(EXERCISE DIRECTIONS):
The first line of the listing opens the range and the line with "1. Follow the" closes it; repeat those lines and all between them word for word, leaving out the pictures.

┄┄┄┄┄┄┄┄┄┄┄┄┄┄┄┄┄┄┄┄

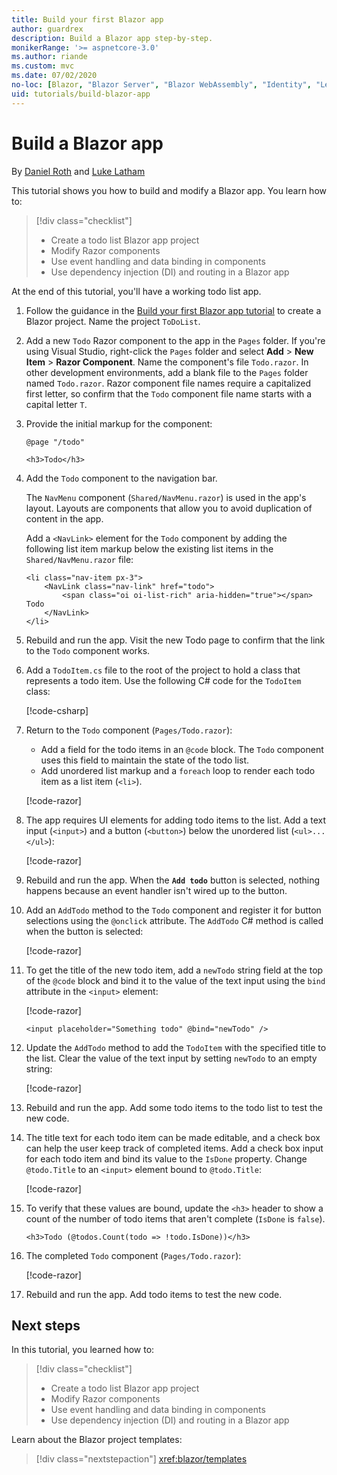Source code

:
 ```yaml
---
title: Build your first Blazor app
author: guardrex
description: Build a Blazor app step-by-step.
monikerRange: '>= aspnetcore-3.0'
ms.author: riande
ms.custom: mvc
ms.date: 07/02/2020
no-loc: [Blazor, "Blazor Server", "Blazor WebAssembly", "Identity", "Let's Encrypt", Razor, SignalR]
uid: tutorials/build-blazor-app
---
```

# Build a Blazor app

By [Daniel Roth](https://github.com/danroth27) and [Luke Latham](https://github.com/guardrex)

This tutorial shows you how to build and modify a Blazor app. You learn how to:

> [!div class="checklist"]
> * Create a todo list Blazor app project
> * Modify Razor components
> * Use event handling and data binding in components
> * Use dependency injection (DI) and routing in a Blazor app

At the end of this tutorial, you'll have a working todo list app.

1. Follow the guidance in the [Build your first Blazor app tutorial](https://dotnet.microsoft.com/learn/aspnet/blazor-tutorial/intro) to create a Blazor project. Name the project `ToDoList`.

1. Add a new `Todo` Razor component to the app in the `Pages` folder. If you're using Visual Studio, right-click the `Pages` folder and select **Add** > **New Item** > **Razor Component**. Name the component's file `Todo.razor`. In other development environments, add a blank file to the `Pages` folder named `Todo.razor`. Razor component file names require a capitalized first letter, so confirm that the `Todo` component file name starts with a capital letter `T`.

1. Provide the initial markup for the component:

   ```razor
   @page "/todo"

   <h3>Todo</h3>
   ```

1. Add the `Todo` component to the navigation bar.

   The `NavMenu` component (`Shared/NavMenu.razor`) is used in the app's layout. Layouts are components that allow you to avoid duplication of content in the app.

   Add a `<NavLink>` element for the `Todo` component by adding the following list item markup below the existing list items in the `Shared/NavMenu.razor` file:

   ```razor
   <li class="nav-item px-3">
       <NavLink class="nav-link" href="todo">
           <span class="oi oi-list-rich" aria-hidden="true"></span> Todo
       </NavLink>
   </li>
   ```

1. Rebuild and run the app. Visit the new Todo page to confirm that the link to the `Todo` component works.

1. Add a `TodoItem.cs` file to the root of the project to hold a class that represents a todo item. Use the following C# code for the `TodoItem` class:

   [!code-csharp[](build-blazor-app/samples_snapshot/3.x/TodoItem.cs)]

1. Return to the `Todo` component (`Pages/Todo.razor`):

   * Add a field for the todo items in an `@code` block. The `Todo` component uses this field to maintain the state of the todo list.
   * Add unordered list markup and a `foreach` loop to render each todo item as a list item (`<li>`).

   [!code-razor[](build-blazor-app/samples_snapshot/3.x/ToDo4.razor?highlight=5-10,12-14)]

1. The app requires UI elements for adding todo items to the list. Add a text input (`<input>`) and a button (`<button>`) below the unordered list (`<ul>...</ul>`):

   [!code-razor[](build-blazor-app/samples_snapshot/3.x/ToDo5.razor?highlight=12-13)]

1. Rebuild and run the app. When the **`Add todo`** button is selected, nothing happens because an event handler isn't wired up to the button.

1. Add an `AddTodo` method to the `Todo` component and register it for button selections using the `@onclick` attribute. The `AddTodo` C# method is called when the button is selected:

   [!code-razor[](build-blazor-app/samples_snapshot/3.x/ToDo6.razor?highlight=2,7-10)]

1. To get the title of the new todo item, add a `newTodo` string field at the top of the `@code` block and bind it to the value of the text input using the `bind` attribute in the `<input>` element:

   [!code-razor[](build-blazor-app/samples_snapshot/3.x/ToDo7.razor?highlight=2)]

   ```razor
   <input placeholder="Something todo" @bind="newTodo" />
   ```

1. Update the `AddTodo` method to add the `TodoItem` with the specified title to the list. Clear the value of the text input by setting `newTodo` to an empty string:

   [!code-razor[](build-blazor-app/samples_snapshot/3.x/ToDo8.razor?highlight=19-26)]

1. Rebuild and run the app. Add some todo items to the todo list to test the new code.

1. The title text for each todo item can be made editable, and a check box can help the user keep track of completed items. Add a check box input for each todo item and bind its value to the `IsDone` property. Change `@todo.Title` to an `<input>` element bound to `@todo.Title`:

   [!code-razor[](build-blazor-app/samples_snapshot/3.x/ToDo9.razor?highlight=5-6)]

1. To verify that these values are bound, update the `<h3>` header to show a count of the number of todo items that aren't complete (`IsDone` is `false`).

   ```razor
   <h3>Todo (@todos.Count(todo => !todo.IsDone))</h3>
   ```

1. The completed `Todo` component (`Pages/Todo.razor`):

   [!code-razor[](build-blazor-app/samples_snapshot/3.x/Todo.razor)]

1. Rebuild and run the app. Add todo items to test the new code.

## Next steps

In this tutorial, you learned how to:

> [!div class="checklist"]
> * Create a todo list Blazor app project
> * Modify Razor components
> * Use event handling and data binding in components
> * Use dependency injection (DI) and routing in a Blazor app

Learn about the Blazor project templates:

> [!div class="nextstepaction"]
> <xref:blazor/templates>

┄┄┄┄┄┄┄┄┄┄┄┄┄┄┄┄┄┄┄┄

(SOLUTION):
Source code

:
 ```yaml
---
title: Build your first Blazor app
author: guardrex
description: Build a Blazor app step-by-step.
monikerRange: '>= aspnetcore-3.0'
ms.author: riande
ms.custom: mvc
ms.date: 07/02/2020
no-loc: [Blazor, "Blazor Server", "Blazor WebAssembly", "Identity", "Let's Encrypt", Razor, SignalR]
uid: tutorials/build-blazor-app
---
```

# Build a Blazor app

By [Daniel Roth](https://github.com/danroth27) and [Luke Latham](https://github.com/guardrex)

This tutorial shows you how to build and modify a Blazor app. You learn how to:

> [!div class="checklist"]
> * Create a todo list Blazor app project
> * Modify Razor components
> * Use event handling and data binding in components
> * Use dependency injection (DI) and routing in a Blazor app

At the end of this tutorial, you'll have a working todo list app.

1. Follow the guidance in the [Build your first Blazor app tutorial](https://dotnet.microsoft.com/learn/aspnet/blazor-tutorial/intro) to create a Blazor project. Name the project `ToDoList`.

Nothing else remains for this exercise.